:: REQUIRED WORK ::
What do the lines from the one containing "- [AIST人体寸法データベース 1991-92](#aist人体寸法データベース-1991-92)" through the end of the listing below say? Restate them word for word and give nothing else.

:: RECORDS FOR THIS EXERCISE ::
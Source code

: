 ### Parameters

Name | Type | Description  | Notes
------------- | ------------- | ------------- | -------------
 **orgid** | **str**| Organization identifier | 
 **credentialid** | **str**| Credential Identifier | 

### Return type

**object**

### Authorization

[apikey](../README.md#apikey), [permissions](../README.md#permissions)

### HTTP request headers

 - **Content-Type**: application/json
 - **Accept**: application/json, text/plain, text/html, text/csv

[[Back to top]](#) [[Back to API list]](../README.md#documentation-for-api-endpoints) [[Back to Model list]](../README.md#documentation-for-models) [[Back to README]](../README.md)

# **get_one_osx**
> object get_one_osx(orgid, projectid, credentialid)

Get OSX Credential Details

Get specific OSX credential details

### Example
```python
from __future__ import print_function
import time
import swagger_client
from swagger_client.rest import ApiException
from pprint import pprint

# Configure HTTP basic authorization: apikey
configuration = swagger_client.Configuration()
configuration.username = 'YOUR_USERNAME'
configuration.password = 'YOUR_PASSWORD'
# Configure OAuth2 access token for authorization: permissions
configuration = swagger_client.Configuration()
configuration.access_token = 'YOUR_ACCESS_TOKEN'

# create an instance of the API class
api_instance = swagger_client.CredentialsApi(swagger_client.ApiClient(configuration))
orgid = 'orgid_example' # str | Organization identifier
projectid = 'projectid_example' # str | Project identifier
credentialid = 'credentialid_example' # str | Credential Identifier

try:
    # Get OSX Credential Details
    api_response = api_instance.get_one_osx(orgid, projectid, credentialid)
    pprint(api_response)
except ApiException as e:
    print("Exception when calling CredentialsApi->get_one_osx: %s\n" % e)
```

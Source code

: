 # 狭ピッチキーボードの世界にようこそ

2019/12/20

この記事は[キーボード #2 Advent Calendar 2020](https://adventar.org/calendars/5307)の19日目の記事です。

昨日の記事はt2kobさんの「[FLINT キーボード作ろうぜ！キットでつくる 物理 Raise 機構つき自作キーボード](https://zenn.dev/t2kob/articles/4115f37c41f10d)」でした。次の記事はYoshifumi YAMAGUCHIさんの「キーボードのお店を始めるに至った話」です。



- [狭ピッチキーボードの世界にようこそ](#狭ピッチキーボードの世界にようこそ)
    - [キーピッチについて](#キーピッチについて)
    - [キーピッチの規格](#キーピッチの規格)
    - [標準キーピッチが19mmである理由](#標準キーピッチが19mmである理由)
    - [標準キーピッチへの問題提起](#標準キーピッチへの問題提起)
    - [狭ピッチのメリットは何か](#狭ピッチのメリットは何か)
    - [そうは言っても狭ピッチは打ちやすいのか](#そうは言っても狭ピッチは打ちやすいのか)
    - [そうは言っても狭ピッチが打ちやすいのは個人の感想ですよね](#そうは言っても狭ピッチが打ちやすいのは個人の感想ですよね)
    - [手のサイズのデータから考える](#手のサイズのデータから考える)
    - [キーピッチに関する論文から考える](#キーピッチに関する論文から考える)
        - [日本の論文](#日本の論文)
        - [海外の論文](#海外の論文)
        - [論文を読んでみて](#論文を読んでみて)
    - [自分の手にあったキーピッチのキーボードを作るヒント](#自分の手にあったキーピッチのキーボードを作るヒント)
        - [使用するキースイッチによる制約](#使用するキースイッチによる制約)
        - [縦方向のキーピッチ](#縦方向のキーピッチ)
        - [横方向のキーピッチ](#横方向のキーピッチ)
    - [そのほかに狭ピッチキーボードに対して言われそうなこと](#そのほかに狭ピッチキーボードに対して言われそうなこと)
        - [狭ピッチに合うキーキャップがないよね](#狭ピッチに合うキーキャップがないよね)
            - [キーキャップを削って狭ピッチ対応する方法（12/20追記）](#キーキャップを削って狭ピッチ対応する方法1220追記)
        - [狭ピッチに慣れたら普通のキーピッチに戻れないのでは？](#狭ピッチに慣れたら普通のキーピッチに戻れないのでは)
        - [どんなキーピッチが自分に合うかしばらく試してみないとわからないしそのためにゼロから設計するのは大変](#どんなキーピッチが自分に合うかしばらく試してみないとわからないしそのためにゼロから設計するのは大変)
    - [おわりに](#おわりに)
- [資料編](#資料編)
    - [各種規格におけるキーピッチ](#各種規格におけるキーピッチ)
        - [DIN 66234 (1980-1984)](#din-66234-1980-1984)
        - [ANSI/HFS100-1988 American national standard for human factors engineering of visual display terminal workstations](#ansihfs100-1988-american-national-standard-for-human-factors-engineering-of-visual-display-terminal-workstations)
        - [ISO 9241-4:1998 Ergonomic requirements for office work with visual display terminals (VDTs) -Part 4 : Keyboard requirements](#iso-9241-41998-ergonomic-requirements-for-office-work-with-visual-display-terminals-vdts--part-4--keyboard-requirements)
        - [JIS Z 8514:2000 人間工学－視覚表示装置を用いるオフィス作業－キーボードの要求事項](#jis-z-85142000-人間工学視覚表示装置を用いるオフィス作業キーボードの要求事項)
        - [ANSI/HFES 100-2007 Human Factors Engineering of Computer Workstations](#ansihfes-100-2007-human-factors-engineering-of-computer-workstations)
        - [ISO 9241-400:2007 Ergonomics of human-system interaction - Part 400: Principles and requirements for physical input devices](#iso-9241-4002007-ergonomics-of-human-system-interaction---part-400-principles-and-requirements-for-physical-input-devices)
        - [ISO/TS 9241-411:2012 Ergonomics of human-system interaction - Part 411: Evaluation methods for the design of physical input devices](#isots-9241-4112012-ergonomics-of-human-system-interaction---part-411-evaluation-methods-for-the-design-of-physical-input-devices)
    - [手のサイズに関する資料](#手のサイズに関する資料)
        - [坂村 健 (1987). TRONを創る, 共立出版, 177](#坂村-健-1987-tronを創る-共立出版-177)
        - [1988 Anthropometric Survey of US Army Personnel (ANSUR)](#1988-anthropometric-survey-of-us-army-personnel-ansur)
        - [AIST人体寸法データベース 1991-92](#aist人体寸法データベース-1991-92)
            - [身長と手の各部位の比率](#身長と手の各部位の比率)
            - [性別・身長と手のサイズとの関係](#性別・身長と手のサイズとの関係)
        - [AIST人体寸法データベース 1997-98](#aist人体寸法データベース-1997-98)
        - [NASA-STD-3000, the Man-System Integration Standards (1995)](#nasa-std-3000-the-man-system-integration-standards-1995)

:: RESPONSE ::
        - [AIST人体寸法データベース 1991-92](#aist人体寸法データベース-1991-92)
            - [身長と手の各部位の比率](#身長と手の各部位の比率)
            - [性別・身長と手のサイズとの関係](#性別・身長と手のサイズとの関係)
        - [AIST人体寸法データベース 1997-98](#aist人体寸法データベース-1997-98)
        - [NASA-STD-3000, the Man-System Integration Standards (1995)](#nasa-std-3000-the-man-system-integration-standards-1995)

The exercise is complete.